As I talk to farmers, ranchers, and businesses throughout Idaho about the economic challenges they face, the common theme I hear is that tax and regulatory uncertainty has forced them to hunker down and wait out the economic storm rather than investing in their businesses and creating new jobs. In order to put the American people back to work and get our economy going again, we need to provide the long-term stability that job creators need.
I believe there are three important steps we must take to do this. First, it is imperative that we fundamentally reform entitlement programs like Medicare and Social Security. We can no longer afford to look the other way on this issue or pass the buck to the next generation—we must take the steps necessary to ensure that these crucial programs continue to provide a safety net to those in need and security to those who depend on them in their daily lives. If we fail to do this, not only will those currently paying into the system see no benefit from their investment, but the programs will bankrupt our economy and collapse under their own weight.

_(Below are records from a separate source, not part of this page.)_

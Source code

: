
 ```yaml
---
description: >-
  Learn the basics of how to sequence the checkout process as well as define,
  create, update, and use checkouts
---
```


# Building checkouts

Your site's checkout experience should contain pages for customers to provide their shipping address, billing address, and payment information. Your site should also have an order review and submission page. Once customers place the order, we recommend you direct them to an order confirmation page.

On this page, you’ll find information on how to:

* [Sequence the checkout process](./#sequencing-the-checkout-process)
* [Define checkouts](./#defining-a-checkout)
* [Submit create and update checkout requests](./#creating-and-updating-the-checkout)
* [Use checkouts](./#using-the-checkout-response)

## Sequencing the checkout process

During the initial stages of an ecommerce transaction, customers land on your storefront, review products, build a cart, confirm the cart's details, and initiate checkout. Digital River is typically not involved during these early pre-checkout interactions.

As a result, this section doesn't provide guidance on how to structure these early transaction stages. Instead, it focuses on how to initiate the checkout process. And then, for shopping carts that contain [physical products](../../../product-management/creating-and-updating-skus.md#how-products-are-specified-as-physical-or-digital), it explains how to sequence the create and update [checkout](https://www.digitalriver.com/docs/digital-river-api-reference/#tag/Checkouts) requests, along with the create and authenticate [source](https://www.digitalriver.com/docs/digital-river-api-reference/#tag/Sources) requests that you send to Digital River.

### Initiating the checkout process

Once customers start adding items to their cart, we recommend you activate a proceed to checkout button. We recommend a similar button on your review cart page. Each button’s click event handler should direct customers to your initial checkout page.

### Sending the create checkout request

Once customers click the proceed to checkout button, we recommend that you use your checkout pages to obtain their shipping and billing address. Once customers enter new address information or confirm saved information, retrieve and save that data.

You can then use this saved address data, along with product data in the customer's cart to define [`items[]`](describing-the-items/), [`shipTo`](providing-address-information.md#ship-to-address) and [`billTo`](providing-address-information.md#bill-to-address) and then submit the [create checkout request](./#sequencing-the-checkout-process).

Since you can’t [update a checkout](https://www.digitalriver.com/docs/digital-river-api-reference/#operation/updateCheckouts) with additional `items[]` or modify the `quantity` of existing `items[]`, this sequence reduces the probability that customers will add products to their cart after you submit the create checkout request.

Second, fundamental tax reform must be a critical component of any plan to address our nation’s debt crisis once and for all. Much has been made of the debate between Democrats and Republicans about whether or not to raise taxes in order to bring the budget into balance, but I believe that the problem goes much deeper than that. I cannot support tax increases that would simply allow Congress to avoid the difficult decisions that we need to make in order to balance the budget and reduce unsustainable government growth. At the same time, I believe there are fundamental changes that we could make to our tax code that would promote economic growth and empower families in Idaho to make the decisions that they believe are best for their family, all while improving our ability to reduce the deficit. The tax code should be a simple system intended to raise the necessary revenue for appropriate government functions, not a complex system directing social behavior.
Finally, and I believe most importantly, we must put an end to the Obama Administration’s regulatory agenda. Unfortunately, agencies like the Environmental Protection Agency are the wet blanket that is preventing businesses small and large from investing in job creation. It is imperative that we create certainty in the marketplace and assure businesses that it is safe to start hiring people without the threat of agencies like the EPA—who claim to know what is best for the American people—imposing costly regulations that are unreasonable and unnecessary.

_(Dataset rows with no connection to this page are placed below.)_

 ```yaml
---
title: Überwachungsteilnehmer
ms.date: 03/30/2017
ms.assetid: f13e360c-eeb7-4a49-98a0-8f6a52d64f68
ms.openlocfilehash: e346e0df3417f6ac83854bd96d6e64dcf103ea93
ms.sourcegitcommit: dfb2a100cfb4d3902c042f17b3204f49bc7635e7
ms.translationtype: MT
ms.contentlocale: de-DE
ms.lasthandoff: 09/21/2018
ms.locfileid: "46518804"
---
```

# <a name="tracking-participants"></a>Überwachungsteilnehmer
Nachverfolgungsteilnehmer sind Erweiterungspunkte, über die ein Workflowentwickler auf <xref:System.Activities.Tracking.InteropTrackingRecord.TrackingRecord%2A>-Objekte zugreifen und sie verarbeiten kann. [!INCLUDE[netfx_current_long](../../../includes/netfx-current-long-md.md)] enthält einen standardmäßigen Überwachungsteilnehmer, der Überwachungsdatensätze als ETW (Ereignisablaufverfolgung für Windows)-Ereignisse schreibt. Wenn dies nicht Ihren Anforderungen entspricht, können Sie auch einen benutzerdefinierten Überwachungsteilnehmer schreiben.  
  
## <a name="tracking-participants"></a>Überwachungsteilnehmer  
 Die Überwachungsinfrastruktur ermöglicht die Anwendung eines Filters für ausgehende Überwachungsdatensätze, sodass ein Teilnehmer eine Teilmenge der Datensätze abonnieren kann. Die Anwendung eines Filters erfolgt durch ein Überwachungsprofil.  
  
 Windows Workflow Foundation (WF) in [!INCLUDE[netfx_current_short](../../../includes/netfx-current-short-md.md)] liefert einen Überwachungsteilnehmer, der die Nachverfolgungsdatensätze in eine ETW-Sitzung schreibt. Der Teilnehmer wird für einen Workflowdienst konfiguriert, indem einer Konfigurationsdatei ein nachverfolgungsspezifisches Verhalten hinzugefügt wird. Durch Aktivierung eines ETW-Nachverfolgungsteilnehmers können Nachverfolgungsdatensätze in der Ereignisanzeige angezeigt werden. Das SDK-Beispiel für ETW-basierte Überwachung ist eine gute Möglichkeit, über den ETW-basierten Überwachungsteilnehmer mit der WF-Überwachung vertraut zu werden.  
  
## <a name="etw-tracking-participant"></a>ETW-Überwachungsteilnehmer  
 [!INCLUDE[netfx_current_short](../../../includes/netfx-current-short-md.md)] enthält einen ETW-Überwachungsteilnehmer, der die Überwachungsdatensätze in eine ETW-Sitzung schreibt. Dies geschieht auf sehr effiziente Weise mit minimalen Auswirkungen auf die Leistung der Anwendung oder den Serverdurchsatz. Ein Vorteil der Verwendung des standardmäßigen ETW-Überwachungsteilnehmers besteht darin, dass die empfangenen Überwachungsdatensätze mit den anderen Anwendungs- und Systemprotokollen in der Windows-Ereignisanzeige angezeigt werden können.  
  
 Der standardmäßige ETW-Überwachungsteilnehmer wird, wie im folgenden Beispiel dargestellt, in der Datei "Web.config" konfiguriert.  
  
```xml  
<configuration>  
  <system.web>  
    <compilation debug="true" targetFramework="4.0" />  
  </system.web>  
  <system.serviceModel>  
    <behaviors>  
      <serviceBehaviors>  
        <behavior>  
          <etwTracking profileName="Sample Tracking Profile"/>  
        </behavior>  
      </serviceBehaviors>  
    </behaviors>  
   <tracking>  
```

As Congress debates sweeping economic recovery policies in Washington, DC, I know that Idaho families are in the trenches, facing difficult financial decisions and trying to do the best they can for their families in the midst of serious economic challenges. Hearing from those I represent about how the economy is impacting them and how the legislation under consideration in Congress would affect them is important and helpful to me. I will continue working to support policies that help struggling homeowners, create jobs, and encourage real, sustainable economic growth.